Dataset entries

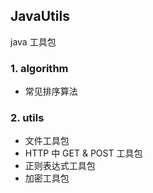 ## JavaUtils
java 工具包
### 1. algorithm
* 常见排序算法
### 2. utils
* 文件工具包
* HTTP 中 GET & POST 工具包
* 正则表达式工具包
* 加密工具包
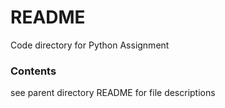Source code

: # README

Code directory for Python Assignment

### Contents

see parent directory README for file descriptions

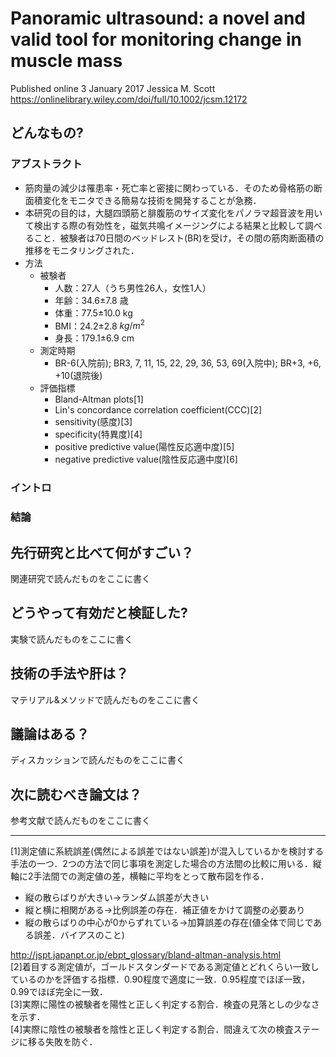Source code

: # Panoramic ultrasound: a novel and valid tool for monitoring change in muscle mass
Published online 3 January 2017 Jessica M. Scott <br>
https://onlinelibrary.wiley.com/doi/full/10.1002/jcsm.12172

## どんなもの?
### アブストラクト
- 筋肉量の減少は罹患率・死亡率と密接に関わっている．そのため骨格筋の断面積変化をモニタできる簡易な技術を開発することが急務．
- 本研究の目的は，大腿四頭筋と腓腹筋のサイズ変化をパノラマ超音波を用いて検出する際の有効性を，磁気共鳴イメージングによる結果と比較して調べること．被験者は70日間のベッドレスト(BR)を受け，その間の筋肉断面積の推移をモニタリングされた．
- 方法
    - 被験者
        - 人数：27人（うち男性26人，女性1人）
        - 年齢：34.6±7.8 歳
        - 体重：77.5±10.0 kg
        - BMI：24.2±2.8 $kg/m^2$
        - 身長：179.1±6.9 cm
    - 測定時期
        - BR-6(入院前);  BR3, 7, 11, 15, 22, 29, 36, 53, 69(入院中); BR+3, +6, +10(退院後)
    - 評価指標
        - Bland-Altman plots[1]
        - Lin's concordance correlation coefficient(CCC)[2]
        - sensitivity(感度)[3]
        - specificity(特異度)[4]
        - positive predictive value(陽性反応適中度)[5]
        - negative predictive value(陰性反応適中度)[6]

### イントロ
### 結論
## 先行研究と比べて何がすごい？
関連研究で読んだものをここに書く

## どうやって有効だと検証した?
実験で読んだものをここに書く

## 技術の手法や肝は？
マテリアル&メソッドで読んだものをここに書く

## 議論はある？
ディスカッションで読んだものをここに書く

## 次に読むべき論文は？
参考文献で読んだものをここに書く

---
[1]測定値に系統誤差(偶然による誤差ではない誤差)が混入しているかを検討する手法の一つ．2つの方法で同じ事項を測定した場合の方法間の比較に用いる．縦軸に2手法間での測定値の差，横軸に平均をとって散布図を作る．
- 縦の散らばりが大きい→ランダム誤差が大きい
- 縦と横に相関がある→比例誤差の存在．補正値をかけて調整の必要あり
- 縦の散らばりの中心が0からずれている→加算誤差の存在(値全体で同じである誤差．バイアスのこと) 

http://jspt.japanpt.or.jp/ebpt_glossary/bland-altman-analysis.html<br>
[2]着目する測定値が，ゴールドスタンダードである測定値とどれくらい一致しているのかを評価する指標．0.90程度で適度に一致．0.95程度でほぼ一致，0.99でほぼ完全に一致．<br>
[3]実際に陽性の被験者を陽性と正しく判定する割合．検査の見落としの少なさを示す．<br>
[4]実際に陰性の被験者を陰性と正しく判定する割合．間違えて次の検査ステージに移る失敗を防ぐ．<br>
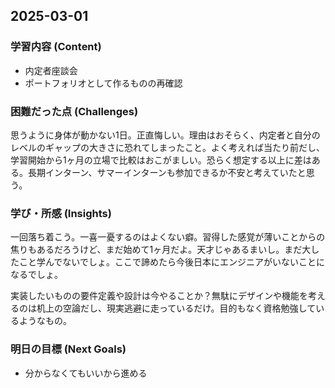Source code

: ## 2025-03-01

### 学習内容 (Content)
- 内定者座談会
- ポートフォリオとして作るものの再確認

### 困難だった点 (Challenges)
思うように身体が動かない1日。正直悔しい。理由はおそらく、内定者と自分のレベルのギャップの大きさに恐れてしまったこと。よく考えれば当たり前だし、学習開始から1ヶ月の立場で比較はおこがましい。恐らく想定する以上に差はある。長期インターン、サマーインターンも参加できるか不安と考えていたと思う。

### 学び・所感 (Insights)
一回落ち着こう。一喜一憂するのはよくない癖。習得した感覚が薄いことからの焦りもあるだろうけど、まだ始めて1ヶ月だよ。天才じゃあるまいし。まだ大したこと学んでないでしょ。ここで諦めたら今後日本にエンジニアがいないことになるでしょ。

実装したいものの要件定義や設計は今やることか？無駄にデザインや機能を考えるのは机上の空論だし、現実逃避に走っているだけ。目的もなく資格勉強しているようなもの。

### 明日の目標 (Next Goals)
- 分からなくてもいいから進める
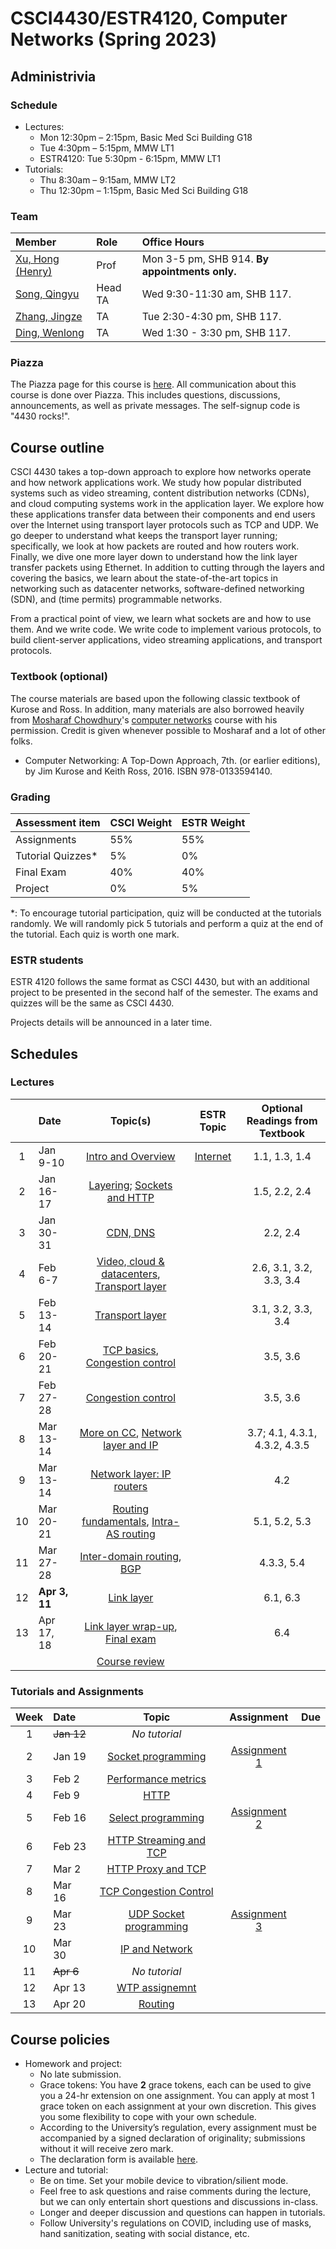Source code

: # CSCI4430/ESTR4120, Computer Networks (Spring 2023)

## Administrivia

### Schedule
- Lectures: 
  * Mon 12:30pm – 2:15pm, Basic Med Sci Building G18
  * Tue 4:30pm – 5:15pm, MMW LT1
  * ESTR4120: Tue 5:30pm - 6:15pm, MMW LT1
- Tutorials:
  * Thu 8:30am – 9:15am, MMW LT2
  * Thu 12:30pm – 1:15pm, Basic Med Sci Building G18

### Team
| Member | Role | Office Hours |
| :---------------- | :--- | :----------- |
| [Xu, Hong (Henry)](https://henryhxu.github.io/) | Prof | Mon 3-5 pm, SHB 914. **By appointments only.** |
| [Song, Qingyu](mailto:qysong21@cse.cuhk.edu.hk) | Head TA | Wed 9:30-11:30 am, SHB 117. |
| [Zhang, Jingze](mailto:zhang_jing_ze@link.cuhk.edu.hk) | TA | Tue 2:30-4:30 pm, SHB 117. |
| [Ding, Wenlong](mailto:wlding@link.cuhk.edu.hk) | TA | Wed 1:30 - 3:30 pm, SHB 117. |

### Piazza
The Piazza page for this course is [here](https://piazza.com/cuhk.edu.hk/spring2023/csci4430estr4120).
All communication about this course is done over Piazza. This includes questions, discussions, announcements, as well as private messages. 
The self-signup code is "4430 rocks!".

## Course outline
CSCI 4430 takes a top-down approach to explore how networks operate and how network applications work. We study how popular distributed systems such as video streaming, content distribution networks (CDNs), and cloud computing systems work in the application layer. We explore how these applications transfer data between their components and end users over the Internet using transport layer protocols such as TCP and UDP. We go deeper to understand what keeps the transport layer running; specifically, we look at how packets are routed and how routers work. Finally, we dive one more layer down to understand how the link layer transfer packets using Ethernet. In addition to cutting through the layers and covering the basics, we learn about the state-of-the-art topics in networking such as datacenter networks, software-defined networking (SDN), and (time permits) programmable networks.

From a practical point of view, we learn what sockets are and how to use them. And we write code. We write code to implement various protocols, to build client-server applications, video streaming applications, and transport protocols.

### Textbook (optional)
The course materials are based upon the following classic textbook of Kurose and Ross. In addition, many materials are also borrowed heavily from [Mosharaf Chowdhury](http://www.mosharaf.com/)'s [computer networks](https://github.com/mosharaf/eecs489) course with his permission. Credit is given whenever possible to Mosharaf and a lot of other folks.
- Computer Networking: A Top-Down Approach, 7th. (or earlier editions), by Jim Kurose and Keith Ross, 2016. ISBN 978-0133594140.

### Grading
| Assessment item | CSCI Weight | ESTR Weight
| :---------------- | :--- | :--- | 
| Assignments | 55% | 55%
| Tutorial Quizzes* | 5% | 0%
| Final Exam | 40% | 40%
| Project | 0% | 5%

\*: To encourage tutorial participation, quiz will be conducted at the tutorials randomly. We will randomly pick 5 tutorials and perform a quiz at the end of the tutorial. Each quiz is worth one mark.

### ESTR students
ESTR 4120 follows the same format as CSCI 4430, but with an additional project to be presented in the second half of the semester. The exams and quizzes will be the same as CSCI 4430.

Projects details will be announced in a later time.

## Schedules
<!--  Click on the topic to access the slides, and on the date to view the recording. -->

### Lectures
| | Date | Topic(s) | ESTR Topic | Optional Readings from Textbook |
| :------: | :----------- | :-----------------: | :------------: | :------------: | 
|1 |Jan 9-10 | [Intro and Overview](lec/lec1.pptx) | [Internet](lec/estr1.pptx) | 1.1, 1.3, 1.4
|2|Jan 16-17| [Layering](lecture/); [Sockets and HTTP](lecture/) |  | 1.5, 2.2, 2.4
|3|Jan 30-31| [CDN, DNS](lecture/) |  | 2.2, 2.4
|4|Feb 6-7| [Video, cloud & datacenters](lecture/), [Transport layer](lecture/) |  | 2.6, 3.1, 3.2, 3.3, 3.4
|5|Feb 13-14| [Transport layer](lecture/) |  | 3.1, 3.2, 3.3, 3.4
|6|Feb 20-21| [TCP basics](lecture/), [Congestion control](lecture/) |  | 3.5, 3.6
|7|Feb 27-28| [Congestion control](lecture/) |  | 3.5, 3.6
|8|Mar 13-14| [More on CC](lecture/), [Network layer and IP](lecture/) |  | 3.7; 4.1, 4.3.1, 4.3.2, 4.3.5
|9|Mar 13-14| [Network layer: IP routers](lecture/) |  | 4.2
|10|Mar 20-21| [Routing fundamentals](lecture/), [Intra-AS routing](lecture/) |  | 5.1, 5.2, 5.3
|11|Mar 27-28| [Inter-domain routing](lecture/), [BGP](lecture/) |  | 4.3.3, 5.4
|12|**Apr 3, 11**| [Link layer](lecture/) |  | 6.1, 6.3
|13|Apr 17, 18| [Link layer wrap-up](lecture/), [Final exam](lecture/) |  | 6.4
|  | | [Course review](lecture/)

### Tutorials and Assignments
<!--  ~~11:59:59 p.m., Sat, Jan 29th~~ 18:00:00 p.m., Mon, Jan 31st -->
<!-- assignment-1 -->
<!-- []() -->
| Week | Date | Topic | Assignment | Due |
| :---: | :------------------ | :-----: | :-------------: | :-------------: |
| 1 | ~~Jan 12~~ | *No tutorial* | | |
| 2 | Jan 19 | [Socket programming](tutorial/T01/) | [Assignment 1]() |  |
| 3 | Feb 2 | [Performance metrics](tutorial/T02/) | ||
| 4 | Feb 9 | [HTTP](tutorial/T03/) | ||
| 5 | Feb 16 | [Select programming](tutorial/T04/) | [Assignment 2]() |  |
| 6 | Feb 23 |[HTTP Streaming and TCP](tutorial/T05/)|||
| 7 | Mar 2 |[HTTP Proxy and TCP](tutorial/T06/)|||
| 8 | Mar 16 |[TCP Congestion Control](tutorial/T07/)|||
| 9 | Mar 23 |[UDP Socket programming](tutorial/T08/)|[Assignment 3]()| |
| 10 | Mar 30 |[IP and Network](tutorial/T09/)|||
| 11 | ~~Apr 6~~ | *No tutorial* |||
| 12 | Apr 13 |[WTP assignemnt](tutorial/T10/)|||
| 13 | Apr 20 |[Routing](tutorial/T11/)|||


## Course policies
- Homework and project: 
  * No late submission.
  * Grace tokens: You have **2** grace tokens, each can be used to give you a 24-hr extension on one assignment. You can apply at most 1 grace token on each assignment at your own discretion. This gives you some flexibility to cope with your own schedule.
  * According to the University’s regulation, every assignment must be accompanied by a signed declaration of originality; submissions without it will receive zero mark.
  * The declaration form is available [here](https://www.cuhk.edu.hk/policy/academichonesty/Eng_htm_files_(2013-14)/declaration_en.doc).
- Lecture and tutorial:
  * Be on time. Set your mobile device to vibration/silient mode.
  * Feel free to ask questions and raise comments during the lecture, but we can only entertain short questions and discussions in-class.
  * Longer and deeper discussion and questions can happen in tutorials.
  * Follow University's regulations on COVID, including use of masks, hand sanitization, seating with social distance, etc.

▶ [Task objective] Find how many lines in the entries above have the string "learn" and report only that number.

▶ [Solved exercise] 2